Gold rises to five-month high as inflation fears grow
Gold hits five-month high as fear of inflation and a weak dollar prompt investor interest
The price of gold rose to its highest level in five months early on Tuesday morning, driven in large part by the ongoing anxiety surrounding inflation and the weakness of the dollar.
In mid-morning trading, spot gold climbed as high as $1,916.28 per troy ounce. Just under three months ago, the yellow metal had traded below $1,700.
Investors attracted by traditional safe-haven
The commodity’s rise can largely be considered a reaction to the measures implemented by governments and central banks in the wake of the COVID-19 crisis, with rampant quantitative easing and record low interest rates prompting investors to look for traditional stores of value.
A desire for an inflation hedge, coupled with coronavirus uncertainty, drove gold to a new all-time high of $2,074 last August.
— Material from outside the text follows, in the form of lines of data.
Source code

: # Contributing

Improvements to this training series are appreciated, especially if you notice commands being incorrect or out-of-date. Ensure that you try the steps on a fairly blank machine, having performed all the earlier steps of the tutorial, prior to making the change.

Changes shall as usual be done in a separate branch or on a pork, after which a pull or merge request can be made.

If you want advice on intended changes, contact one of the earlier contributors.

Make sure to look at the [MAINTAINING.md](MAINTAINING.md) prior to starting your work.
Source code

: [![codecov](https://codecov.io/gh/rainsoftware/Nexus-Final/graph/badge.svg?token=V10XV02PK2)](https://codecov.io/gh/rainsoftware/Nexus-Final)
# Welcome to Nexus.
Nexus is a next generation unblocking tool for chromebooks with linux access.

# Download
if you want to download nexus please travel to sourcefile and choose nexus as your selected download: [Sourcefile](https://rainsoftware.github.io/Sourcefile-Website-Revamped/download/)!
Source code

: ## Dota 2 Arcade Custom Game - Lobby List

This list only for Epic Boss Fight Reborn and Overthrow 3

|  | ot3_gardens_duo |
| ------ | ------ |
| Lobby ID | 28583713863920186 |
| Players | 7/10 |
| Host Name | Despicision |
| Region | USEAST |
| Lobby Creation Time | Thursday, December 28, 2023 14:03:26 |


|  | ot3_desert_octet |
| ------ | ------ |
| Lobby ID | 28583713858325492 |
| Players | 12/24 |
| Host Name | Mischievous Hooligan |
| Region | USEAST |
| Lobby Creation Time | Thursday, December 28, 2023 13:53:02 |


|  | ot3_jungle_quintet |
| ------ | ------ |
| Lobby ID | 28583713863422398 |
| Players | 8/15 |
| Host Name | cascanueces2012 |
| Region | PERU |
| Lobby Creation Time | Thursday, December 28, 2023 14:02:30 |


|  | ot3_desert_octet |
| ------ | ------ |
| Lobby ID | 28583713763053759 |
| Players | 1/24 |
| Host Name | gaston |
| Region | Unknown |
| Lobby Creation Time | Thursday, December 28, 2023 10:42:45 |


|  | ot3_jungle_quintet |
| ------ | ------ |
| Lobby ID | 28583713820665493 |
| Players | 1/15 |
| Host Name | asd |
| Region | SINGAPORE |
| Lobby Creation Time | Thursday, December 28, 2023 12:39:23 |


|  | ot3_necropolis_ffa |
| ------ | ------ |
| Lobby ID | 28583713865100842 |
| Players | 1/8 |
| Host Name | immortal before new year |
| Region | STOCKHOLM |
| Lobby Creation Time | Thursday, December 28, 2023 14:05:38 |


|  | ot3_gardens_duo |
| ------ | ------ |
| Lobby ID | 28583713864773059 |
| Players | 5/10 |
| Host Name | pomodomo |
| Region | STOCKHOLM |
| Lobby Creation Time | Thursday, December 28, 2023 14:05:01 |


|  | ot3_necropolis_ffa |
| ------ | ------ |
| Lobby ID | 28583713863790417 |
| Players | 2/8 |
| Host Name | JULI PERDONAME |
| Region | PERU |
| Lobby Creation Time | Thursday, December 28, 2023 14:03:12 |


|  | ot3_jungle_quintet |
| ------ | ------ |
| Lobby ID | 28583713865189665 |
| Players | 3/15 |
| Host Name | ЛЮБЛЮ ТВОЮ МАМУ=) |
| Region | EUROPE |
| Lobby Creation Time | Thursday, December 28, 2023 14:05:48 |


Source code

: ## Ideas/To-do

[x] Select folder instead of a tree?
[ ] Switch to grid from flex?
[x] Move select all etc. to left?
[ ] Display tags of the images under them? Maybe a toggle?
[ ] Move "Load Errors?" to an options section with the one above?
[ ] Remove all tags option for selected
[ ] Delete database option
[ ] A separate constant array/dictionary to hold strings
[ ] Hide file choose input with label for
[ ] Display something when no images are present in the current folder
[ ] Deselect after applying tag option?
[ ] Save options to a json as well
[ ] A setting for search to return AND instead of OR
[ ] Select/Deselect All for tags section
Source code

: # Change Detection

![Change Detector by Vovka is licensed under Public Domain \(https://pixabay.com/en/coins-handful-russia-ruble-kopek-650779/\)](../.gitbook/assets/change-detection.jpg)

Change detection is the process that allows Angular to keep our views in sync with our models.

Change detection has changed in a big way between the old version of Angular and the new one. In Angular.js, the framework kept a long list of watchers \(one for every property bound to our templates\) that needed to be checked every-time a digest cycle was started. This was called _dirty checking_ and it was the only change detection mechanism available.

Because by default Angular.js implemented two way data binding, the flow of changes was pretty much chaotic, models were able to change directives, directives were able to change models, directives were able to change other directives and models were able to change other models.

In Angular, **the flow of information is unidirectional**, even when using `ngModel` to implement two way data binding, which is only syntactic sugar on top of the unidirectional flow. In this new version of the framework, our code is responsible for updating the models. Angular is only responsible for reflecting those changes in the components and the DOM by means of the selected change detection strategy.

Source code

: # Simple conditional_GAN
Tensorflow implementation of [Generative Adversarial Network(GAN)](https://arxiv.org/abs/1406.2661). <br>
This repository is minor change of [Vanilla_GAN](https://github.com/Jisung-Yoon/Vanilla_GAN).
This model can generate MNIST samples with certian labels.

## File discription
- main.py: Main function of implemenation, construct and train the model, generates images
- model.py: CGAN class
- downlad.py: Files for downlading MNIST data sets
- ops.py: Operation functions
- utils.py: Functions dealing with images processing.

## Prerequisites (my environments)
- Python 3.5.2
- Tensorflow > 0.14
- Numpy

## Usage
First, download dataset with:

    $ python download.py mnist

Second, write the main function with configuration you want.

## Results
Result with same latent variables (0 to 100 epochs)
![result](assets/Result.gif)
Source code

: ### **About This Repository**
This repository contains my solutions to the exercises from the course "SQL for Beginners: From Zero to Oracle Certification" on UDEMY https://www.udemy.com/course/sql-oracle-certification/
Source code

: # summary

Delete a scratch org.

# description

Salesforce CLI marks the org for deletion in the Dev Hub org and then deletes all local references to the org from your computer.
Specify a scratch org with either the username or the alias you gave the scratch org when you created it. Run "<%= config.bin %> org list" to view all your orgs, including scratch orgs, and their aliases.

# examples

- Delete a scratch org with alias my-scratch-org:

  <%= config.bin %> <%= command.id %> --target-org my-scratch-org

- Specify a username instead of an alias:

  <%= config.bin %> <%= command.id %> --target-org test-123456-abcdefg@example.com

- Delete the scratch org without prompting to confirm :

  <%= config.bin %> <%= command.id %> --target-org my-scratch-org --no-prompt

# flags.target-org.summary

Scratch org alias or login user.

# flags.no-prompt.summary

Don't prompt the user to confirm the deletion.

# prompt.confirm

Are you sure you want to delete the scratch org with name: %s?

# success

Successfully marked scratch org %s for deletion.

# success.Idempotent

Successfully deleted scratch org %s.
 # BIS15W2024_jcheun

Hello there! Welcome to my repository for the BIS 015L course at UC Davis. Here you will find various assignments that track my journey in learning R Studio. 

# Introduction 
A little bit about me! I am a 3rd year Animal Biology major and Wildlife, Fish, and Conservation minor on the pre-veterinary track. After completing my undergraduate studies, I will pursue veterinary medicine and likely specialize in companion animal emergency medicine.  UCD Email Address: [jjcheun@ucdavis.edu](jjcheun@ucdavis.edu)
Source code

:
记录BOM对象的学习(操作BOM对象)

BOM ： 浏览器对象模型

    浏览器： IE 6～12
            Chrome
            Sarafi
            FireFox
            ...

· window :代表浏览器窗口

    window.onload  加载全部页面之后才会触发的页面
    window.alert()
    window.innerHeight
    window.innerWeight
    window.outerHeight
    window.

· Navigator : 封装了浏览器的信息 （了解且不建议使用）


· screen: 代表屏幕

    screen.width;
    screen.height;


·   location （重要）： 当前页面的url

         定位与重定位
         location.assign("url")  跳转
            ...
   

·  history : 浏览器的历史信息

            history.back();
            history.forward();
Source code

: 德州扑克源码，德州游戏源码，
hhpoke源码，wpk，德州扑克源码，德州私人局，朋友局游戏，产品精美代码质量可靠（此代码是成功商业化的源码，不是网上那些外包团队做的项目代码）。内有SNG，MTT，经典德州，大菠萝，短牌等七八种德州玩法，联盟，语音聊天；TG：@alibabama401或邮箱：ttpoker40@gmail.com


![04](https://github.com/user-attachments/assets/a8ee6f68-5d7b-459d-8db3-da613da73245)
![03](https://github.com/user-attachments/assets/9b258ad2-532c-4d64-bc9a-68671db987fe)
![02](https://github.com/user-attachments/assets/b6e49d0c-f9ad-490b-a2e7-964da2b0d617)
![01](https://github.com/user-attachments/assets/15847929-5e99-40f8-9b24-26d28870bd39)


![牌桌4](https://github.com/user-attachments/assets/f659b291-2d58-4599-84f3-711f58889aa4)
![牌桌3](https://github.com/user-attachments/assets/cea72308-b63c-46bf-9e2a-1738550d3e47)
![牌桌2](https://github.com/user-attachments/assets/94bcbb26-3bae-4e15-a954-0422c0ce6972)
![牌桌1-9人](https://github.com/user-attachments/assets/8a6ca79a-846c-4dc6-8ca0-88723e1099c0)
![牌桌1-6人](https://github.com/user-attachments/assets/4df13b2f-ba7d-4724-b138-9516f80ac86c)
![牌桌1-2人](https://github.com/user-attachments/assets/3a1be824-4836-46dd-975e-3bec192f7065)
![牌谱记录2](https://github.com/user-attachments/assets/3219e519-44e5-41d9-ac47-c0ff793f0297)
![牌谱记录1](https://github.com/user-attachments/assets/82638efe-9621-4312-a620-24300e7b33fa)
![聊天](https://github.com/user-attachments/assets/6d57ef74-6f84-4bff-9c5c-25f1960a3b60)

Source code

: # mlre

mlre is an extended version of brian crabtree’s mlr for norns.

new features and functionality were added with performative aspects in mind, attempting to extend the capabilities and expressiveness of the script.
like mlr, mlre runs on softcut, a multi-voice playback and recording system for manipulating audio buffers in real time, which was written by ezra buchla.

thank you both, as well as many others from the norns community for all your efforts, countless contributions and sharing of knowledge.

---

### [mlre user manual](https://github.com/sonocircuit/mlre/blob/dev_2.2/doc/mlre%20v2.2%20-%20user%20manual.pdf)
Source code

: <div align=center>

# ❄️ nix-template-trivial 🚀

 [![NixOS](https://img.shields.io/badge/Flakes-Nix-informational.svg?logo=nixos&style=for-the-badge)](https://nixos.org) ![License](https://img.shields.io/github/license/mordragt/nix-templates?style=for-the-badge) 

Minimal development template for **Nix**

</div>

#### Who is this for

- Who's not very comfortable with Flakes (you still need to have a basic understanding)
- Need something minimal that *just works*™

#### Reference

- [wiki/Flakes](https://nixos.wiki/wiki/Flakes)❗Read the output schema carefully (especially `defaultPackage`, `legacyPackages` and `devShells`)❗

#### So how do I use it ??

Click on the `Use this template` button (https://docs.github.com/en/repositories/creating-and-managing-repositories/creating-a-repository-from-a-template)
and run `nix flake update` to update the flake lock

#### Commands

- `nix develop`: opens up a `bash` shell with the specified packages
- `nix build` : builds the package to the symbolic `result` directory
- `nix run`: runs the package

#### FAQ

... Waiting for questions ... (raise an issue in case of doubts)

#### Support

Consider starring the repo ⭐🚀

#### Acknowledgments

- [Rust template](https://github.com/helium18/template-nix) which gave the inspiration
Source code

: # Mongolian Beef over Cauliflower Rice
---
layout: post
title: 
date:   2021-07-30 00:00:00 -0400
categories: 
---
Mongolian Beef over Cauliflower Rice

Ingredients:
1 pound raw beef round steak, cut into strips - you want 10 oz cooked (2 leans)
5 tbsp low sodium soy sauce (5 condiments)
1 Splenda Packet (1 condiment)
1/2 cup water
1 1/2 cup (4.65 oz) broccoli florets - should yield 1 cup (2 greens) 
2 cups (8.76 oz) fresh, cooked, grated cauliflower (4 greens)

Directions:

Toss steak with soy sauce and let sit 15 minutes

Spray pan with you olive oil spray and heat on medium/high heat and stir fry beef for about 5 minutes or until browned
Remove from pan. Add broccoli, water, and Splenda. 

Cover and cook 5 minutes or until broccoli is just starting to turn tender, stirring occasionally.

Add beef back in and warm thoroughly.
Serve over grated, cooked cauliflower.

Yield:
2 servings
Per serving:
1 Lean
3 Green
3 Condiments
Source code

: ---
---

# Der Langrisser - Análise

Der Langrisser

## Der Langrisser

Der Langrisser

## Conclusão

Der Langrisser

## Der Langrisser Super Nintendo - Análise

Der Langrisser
Although the rollout of vaccines and the gradual reopening of the global economy undid much of the momentum, gold’s attraction has grown once again as the prospect of higher inflation has become more of a reality.
In April, the US consumer price index rose by 4.2% year-on-year to its highest point since 2008, while the core personal expenditures (PCE) index jumped 3.1% to its highest level since 1992.
With President Joe Biden last week unveiling a $6trn budget for 2022 in addition to the multi-trillion dollar stimulus packages introduced in the midst of pandemic restrictions, the expansionary approach of recent years shows no sign of letting up.
European inflation fears
Nor are inflation concerns an exclusively American phenomena. On Tuesday, the latest data from Eurostat found that inflation in the 19 euro zone nations increased from 1.6% to 2% between April and May. The European Central Bank currently aims for inflation “below but close to 2%”.
Last week, the Bank of England’s chief economist Andy Haldane warned that the United Kingdom must avoid an inflation spike. Speaking to the Treasury Select Committee, Mr Haldane stated:
"With this degree of unprecedented-in-peacetime fiscal and monetary stimulus being injected into an economy... that's why I reached my own judgement about why we needed to turn off the tap."
By mid-afternoon, spot gold traded lower at $1,907. This was largely a result of a stronger dollar. Having traded at a three-year low earlier in the day, the dollar strengthened by 0.5% against sterling at £0.7063.